Work request:
Return only the lines from the top of the data down to the one that holds "- pandas: Para trabalhar com os dados", both included, without any pictures.

***

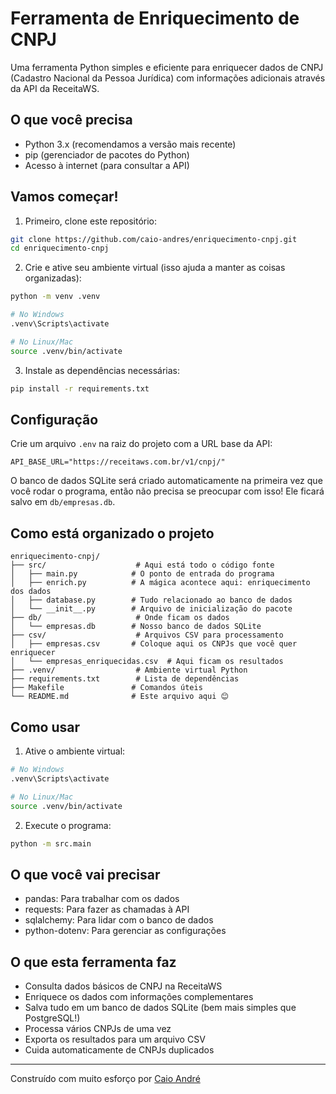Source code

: # Ferramenta de Enriquecimento de CNPJ

Uma ferramenta Python simples e eficiente para enriquecer dados de CNPJ (Cadastro Nacional da Pessoa Jurídica) com informações adicionais através da API da ReceitaWS.

## O que você precisa

- Python 3.x (recomendamos a versão mais recente)
- pip (gerenciador de pacotes do Python)
- Acesso à internet (para consultar a API)

## Vamos começar!

1. Primeiro, clone este repositório:
```bash
git clone https://github.com/caio-andres/enriquecimento-cnpj.git
cd enriquecimento-cnpj
```

2. Crie e ative seu ambiente virtual (isso ajuda a manter as coisas organizadas):
```bash
python -m venv .venv

# No Windows
.venv\Scripts\activate

# No Linux/Mac
source .venv/bin/activate
```

3. Instale as dependências necessárias:
```bash
pip install -r requirements.txt
```

## Configuração

Crie um arquivo `.env` na raiz do projeto com a URL base da API:
```
API_BASE_URL="https://receitaws.com.br/v1/cnpj/"
```

O banco de dados SQLite será criado automaticamente na primeira vez que você rodar o programa, então não precisa se preocupar com isso! Ele ficará salvo em `db/empresas.db`.

## Como está organizado o projeto

```
enriquecimento-cnpj/
├── src/                    # Aqui está todo o código fonte
│   ├── main.py            # O ponto de entrada do programa
│   ├── enrich.py          # A mágica acontece aqui: enriquecimento dos dados
│   ├── database.py        # Tudo relacionado ao banco de dados
│   └── __init__.py        # Arquivo de inicialização do pacote
├── db/                     # Onde ficam os dados
│   └── empresas.db        # Nosso banco de dados SQLite
├── csv/                    # Arquivos CSV para processamento
│   ├── empresas.csv       # Coloque aqui os CNPJs que você quer enriquecer
│   └── empresas_enriquecidas.csv  # Aqui ficam os resultados
├── .venv/                  # Ambiente virtual Python
├── requirements.txt        # Lista de dependências
├── Makefile               # Comandos úteis
└── README.md              # Este arquivo aqui 😊
```

## Como usar

1. Ative o ambiente virtual:
```bash
# No Windows
.venv\Scripts\activate

# No Linux/Mac
source .venv/bin/activate
```

2. Execute o programa:
```bash
python -m src.main
```

## O que você vai precisar

- pandas: Para trabalhar com os dados
- requests: Para fazer as chamadas à API
- sqlalchemy: Para lidar com o banco de dados
- python-dotenv: Para gerenciar as configurações

## O que esta ferramenta faz

- Consulta dados básicos de CNPJ na ReceitaWS
- Enriquece os dados com informações complementares
- Salva tudo em um banco de dados SQLite (bem mais simples que PostgreSQL!)
- Processa vários CNPJs de uma vez
- Exporta os resultados para um arquivo CSV
- Cuida automaticamente de CNPJs duplicados

---

Construído com muito esforço por [Caio André](https://github.com/caio-andres)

***

Answer box:
Source code

: # Ferramenta de Enriquecimento de CNPJ

Uma ferramenta Python simples e eficiente para enriquecer dados de CNPJ (Cadastro Nacional da Pessoa Jurídica) com informações adicionais através da API da ReceitaWS.

## O que você precisa

- Python 3.x (recomendamos a versão mais recente)
- pip (gerenciador de pacotes do Python)
- Acesso à internet (para consultar a API)

## Vamos começar!

1. Primeiro, clone este repositório:
```bash
git clone https://github.com/caio-andres/enriquecimento-cnpj.git
cd enriquecimento-cnpj
```

2. Crie e ative seu ambiente virtual (isso ajuda a manter as coisas organizadas):
```bash
python -m venv .venv

# No Windows
.venv\Scripts\activate

# No Linux/Mac
source .venv/bin/activate
```

3. Instale as dependências necessárias:
```bash
pip install -r requirements.txt
```

## Configuração

Crie um arquivo `.env` na raiz do projeto com a URL base da API:
```
API_BASE_URL="https://receitaws.com.br/v1/cnpj/"
```

O banco de dados SQLite será criado automaticamente na primeira vez que você rodar o programa, então não precisa se preocupar com isso! Ele ficará salvo em `db/empresas.db`.

## Como está organizado o projeto

```
enriquecimento-cnpj/
├── src/                    # Aqui está todo o código fonte
│   ├── main.py            # O ponto de entrada do programa
│   ├── enrich.py          # A mágica acontece aqui: enriquecimento dos dados
│   ├── database.py        # Tudo relacionado ao banco de dados
│   └── __init__.py        # Arquivo de inicialização do pacote
├── db/                     # Onde ficam os dados
│   └── empresas.db        # Nosso banco de dados SQLite
├── csv/                    # Arquivos CSV para processamento
│   ├── empresas.csv       # Coloque aqui os CNPJs que você quer enriquecer
│   └── empresas_enriquecidas.csv  # Aqui ficam os resultados
├── .venv/                  # Ambiente virtual Python
├── requirements.txt        # Lista de dependências
├── Makefile               # Comandos úteis
└── README.md              # Este arquivo aqui 😊
```

## Como usar

1. Ative o ambiente virtual:
```bash
# No Windows
.venv\Scripts\activate

# No Linux/Mac
source .venv/bin/activate
```

2. Execute o programa:
```bash
python -m src.main
```

## O que você vai precisar

- pandas: Para trabalhar com os dados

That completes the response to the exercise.